An early idea that seems to have been in Rebol's "easy cross-platform vision" was the desire to simplify strings in the language to have a single codepoint to represent line breaks. This had been the standard for Unix machines for some time, and when Apple went to a unix basis for OS X they adopted it too.
... but to try and be a good citizen, Rebol didn't want to do this at the cost of bucking the trend on Windows...where files on disk had two-byte "CR LF" sequences. Despite most every programmer's editor being able to handle plain LF on Windows for decades, the rigid holdout of NOTEPAD.EXE would continue to make such files render with everything on one line.
(How did NOTEPAD.EXE become so powerful? It's a good question--read some modern opinions.)
The good instinct here was that a single codepoint is a reduced complexity situation. Whether it's a PARSE rule or any other code that does string manipulation, that single codepoint for the idea of a line break is way easier to look for and manage.
But it's not 1997 anymore (and it never should have been, at least in this respect). Having carriage returns in your files is an artifact of history. The untold man-hours lost by developers trying to appease NOTEPAD.EXE were wasted--and it's one of those cases where people should have been firm and standardized on LF. So while you're getting those old files upgraded to UTF-8 and out of whatever codepage 866 or formats with byte-order-marks you have... lose the CRs too.
The fact is that when the interpreter core attempts to be magical about this it becomes a mess. Low-level C stops being able to assume it can work with strings directly--with the actual bytes that are in them--to having to make copies or move memory around to remove the things you don't want to be there. You wind up entangled in questions of what to do if you see [CR CR LF] or [LF CR]. And when you start mutating the user's input behind the scenes without explicit say-so, the "magic" often leads to mysterious side effects and information loss.
New Answer: Strict Core, but Enhance DELINE
Historically DELINE took strings. But now I'm going to make it take BINARY!, FILE!, and URL!.
If you suspect that a file has CR LF sequences in it and you wish to be tolerant of this, then:
do deline %some-wonky-local-file.reb
Otherwise, the default behavior is that DO will error on CR. TO TEXT! of a BINARY! will consider CR to be codepoint-non-grata...you will need to use DELINE and it will now accept BINARY!.
TO TEXT! is going to be prescriptive in other ways. It's not going to allow embedded 0
bytes, because that creates risky interactions with old-style zero-terminated C strings. It means you cannot trust a simple extractor of a char*
as giving you all the relevant data--you always need to worry about a length output parameter.

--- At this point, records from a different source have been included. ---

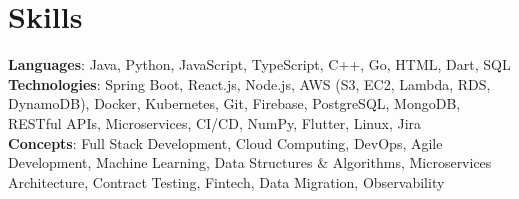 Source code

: \documentclass[letterpaper,11pt]{article}
\begin{document}
\section{Skills}
 \begin{itemize}[leftmargin=0.15in, label={}]
    \small{\item{
     \textbf{Languages}{: Java, Python, JavaScript, TypeScript, C++, Go, HTML, Dart, SQL} \\
     \textbf{Technologies}{: Spring Boot, React.js, Node.js, AWS (S3, EC2, Lambda, RDS, DynamoDB), Docker, Kubernetes, Git, Firebase, PostgreSQL, MongoDB, RESTful APIs, Microservices, CI/CD, NumPy, Flutter, Linux, Jira} \\
     \textbf{Concepts}{: Full Stack Development, Cloud Computing, DevOps, Agile Development, Machine Learning, Data Structures \& Algorithms, Microservices Architecture, Contract Testing, Fintech, Data Migration, Observability} }}
 \end{itemize}
 
%
\end{document}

I think that's an undesirable property for the string extractor for libRebol, and you should use a BINARY! in such cases where you are forced to always get back a size in the API.
Q: How "Platform-Sensitive" Should It Be? (A: None?)
It seems like DELINE pretty much by default needs to accept files that either have CR LF in them or that do not. Because if you say:
do deline https://example.com/some-wonky-internet-file.reb
You are dealing with a file that's not on your computer, and we don't want to create a disincentive to the person hosting it cleaning it up. They may not be able to edit your script.
But then we have to ask about things like whether ENLINE should default to being a no-op on Linux platforms, and only adding the CRs on Windows. Historical Rebol added it either way.
My hope is that people will really avoid using ENLINE and DELINE at all possible, and get their files in order. But as tools they will be there for people who find themselves stuck and can't do that. I feel this is definitely a step in the right direction, and overall code cleanliness and performance will benefit from it.